- Opening Delimiter -

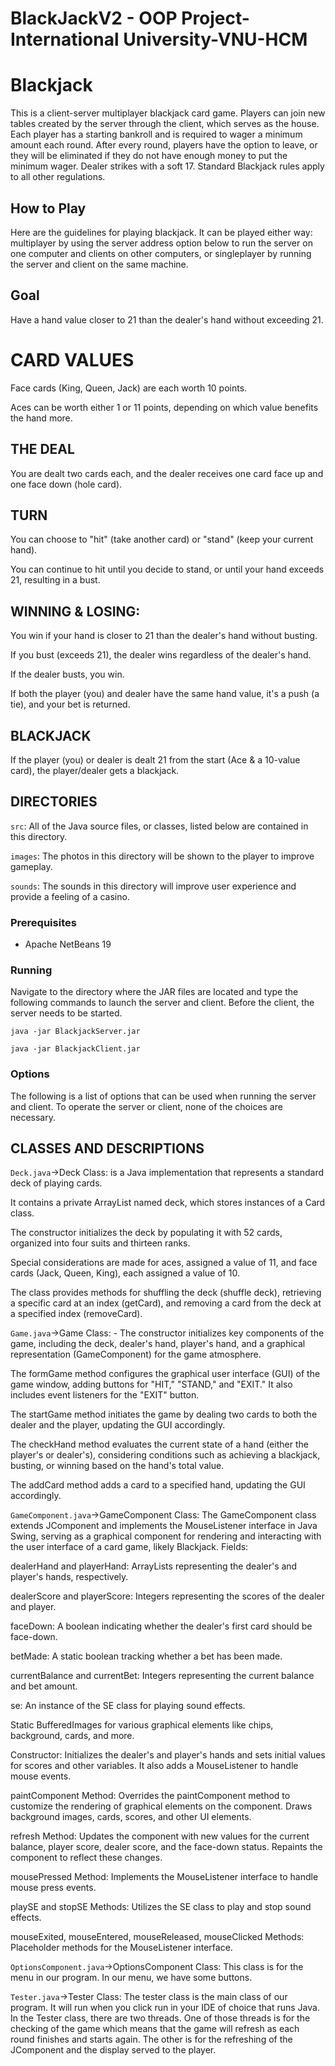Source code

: # BlackJackV2 - OOP Project-International University-VNU-HCM
# Blackjack

This is a client-server multiplayer blackjack card game. Players can join new tables created by the server through the client, which serves as the house. Each player has a starting bankroll and is required to wager a minimum amount each round. After every round, players have the option to leave, or they will be eliminated if they do not have enough money to put the minimum wager. Dealer strikes with a soft 17. Standard Blackjack rules apply to all other regulations.

## How to Play

Here are the guidelines for playing blackjack. It can be played either way: multiplayer by using the server address option below to run the server on one computer and clients on other computers, or singleplayer by running the server and client on the same machine.

## Goal

Have a hand value closer to 21 than the dealer's hand without exceeding 21.

# CARD VALUES
Face cards (King, Queen, Jack) are each worth 10 points.

Aces can be worth either 1 or 11 points, depending on which value benefits the hand more.

## THE DEAL

You are dealt two cards each, and the dealer receives one card face up and one face down (hole card).

## TURN

You can choose to "hit" (take another card) or "stand" (keep your current hand).

You can continue to hit until you decide to stand, or until your hand exceeds 21, resulting in a bust.

## WINNING & LOSING:
You win if your hand is closer to 21 than the dealer's hand without busting.

If you bust (exceeds 21), the dealer wins regardless of the dealer's hand.

If the dealer busts, you win.

If both the player (you) and dealer have the same hand value, it's a push (a tie), and your bet is returned.

## BLACKJACK

If the player (you) or dealer is dealt 21 from the start (Ace & a 10-value card), the player/dealer gets a blackjack.

## DIRECTORIES

```src```: All of the Java source files, or classes, listed below are contained in this directory.


```images```: The photos in this directory will be shown to the player to improve gameplay.

```sounds```: The sounds in this directory will improve user experience and provide a feeling of a casino.

### Prerequisites

* Apache NetBeans 19

### Running

Navigate to the directory where the JAR files are located and type the following commands to launch the server and client. Before the client, the server needs to be started.

```
java -jar BlackjackServer.jar

java -jar BlackjackClient.jar
```
### Options

The following is a list of options that can be used when running the server and client. To operate the server or client, none of the choices are necessary.

## CLASSES AND DESCRIPTIONS

```Deck.java```->Deck Class: is a Java implementation that represents a standard deck of playing cards.

It contains a private ArrayList named deck, which stores instances of a Card class. 

The constructor initializes the deck by populating it with 52 cards, organized into four suits and thirteen ranks.

Special considerations are made for aces, assigned a value of 11, and face cards (Jack, Queen, King), each assigned a value of 10. 

The class provides methods for shuffling the deck (shuffle deck), retrieving a specific card at an index (getCard), and removing a card from the deck at a specified index (removeCard). 

```Game.java```->Game Class: -	The constructor initializes key components of the game, including the deck, dealer's hand, player's hand, and a graphical representation (GameComponent) for the game atmosphere.

The formGame method configures the graphical user interface (GUI) of the game window, adding buttons for "HIT," "STAND," and "EXIT." It also includes event listeners for the "EXIT" button.

The startGame method initiates the game by dealing two cards to both the dealer and the player, updating the GUI accordingly. 

The checkHand method evaluates the current state of a hand (either the player's or dealer's), considering conditions such as achieving a blackjack, busting, or winning based on the hand's total value.

The addCard method adds a card to a specified hand, updating the GUI accordingly.

```GameComponent.java```->GameComponent Class: The GameComponent class extends JComponent and implements the MouseListener interface in Java Swing, serving as a graphical component for rendering and interacting with the user interface of a card game, likely Blackjack. Fields:

dealerHand and playerHand: ArrayLists representing the dealer's and player's hands, respectively.

dealerScore and playerScore: Integers representing the scores of the dealer and player.

faceDown: A boolean indicating whether the dealer's first card should be face-down.

betMade: A static boolean tracking whether a bet has been made.

currentBalance and currentBet: Integers representing the current balance and bet amount.

se: An instance of the SE class for playing sound effects.

Static BufferedImages for various graphical elements like chips, background, cards, and more.

Constructor: Initializes the dealer's and player's hands and sets initial values for scores and other variables. It also adds a MouseListener to handle mouse events.

paintComponent Method: Overrides the paintComponent method to customize the rendering of graphical elements on the component. Draws background images, cards, scores, and other UI elements.

refresh Method: Updates the component with new values for the current balance, player score, dealer score, and the face-down status. Repaints the component to reflect these changes.

mousePressed Method: Implements the MouseListener interface to handle mouse press events.

playSE and stopSE Methods: Utilizes the SE class to play and stop sound effects. 

mouseExited, mouseEntered, mouseReleased, mouseClicked Methods: Placeholder methods for the MouseListener interface.

```OptionsComponent.java```->OptionsComponent Class: This class is for the menu in our program. In our menu, we have some
buttons.

```Tester.java```->Tester Class: The tester class is the main class of our program. It will run when you click run in your IDE
of choice that runs Java. In the Tester class, there are two threads. One of those threads is for the checking of the game
which means that the game will refresh as each round finishes and starts again. The other is for the
refreshing of the JComponent and the display served to the player.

- Closing Delimiter -

• Work required
Which lines above run from the one containing "If you bust" down to the one containing "in this directory."? Repeat exactly those, both ends included, and nothing else.

• Response below
If you bust (exceeds 21), the dealer wins regardless of the dealer's hand.

If the dealer busts, you win.

If both the player (you) and dealer have the same hand value, it's a push (a tie), and your bet is returned.

## BLACKJACK

If the player (you) or dealer is dealt 21 from the start (Ace & a 10-value card), the player/dealer gets a blackjack.

## DIRECTORIES

```src```: All of the Java source files, or classes, listed below are contained in this directory.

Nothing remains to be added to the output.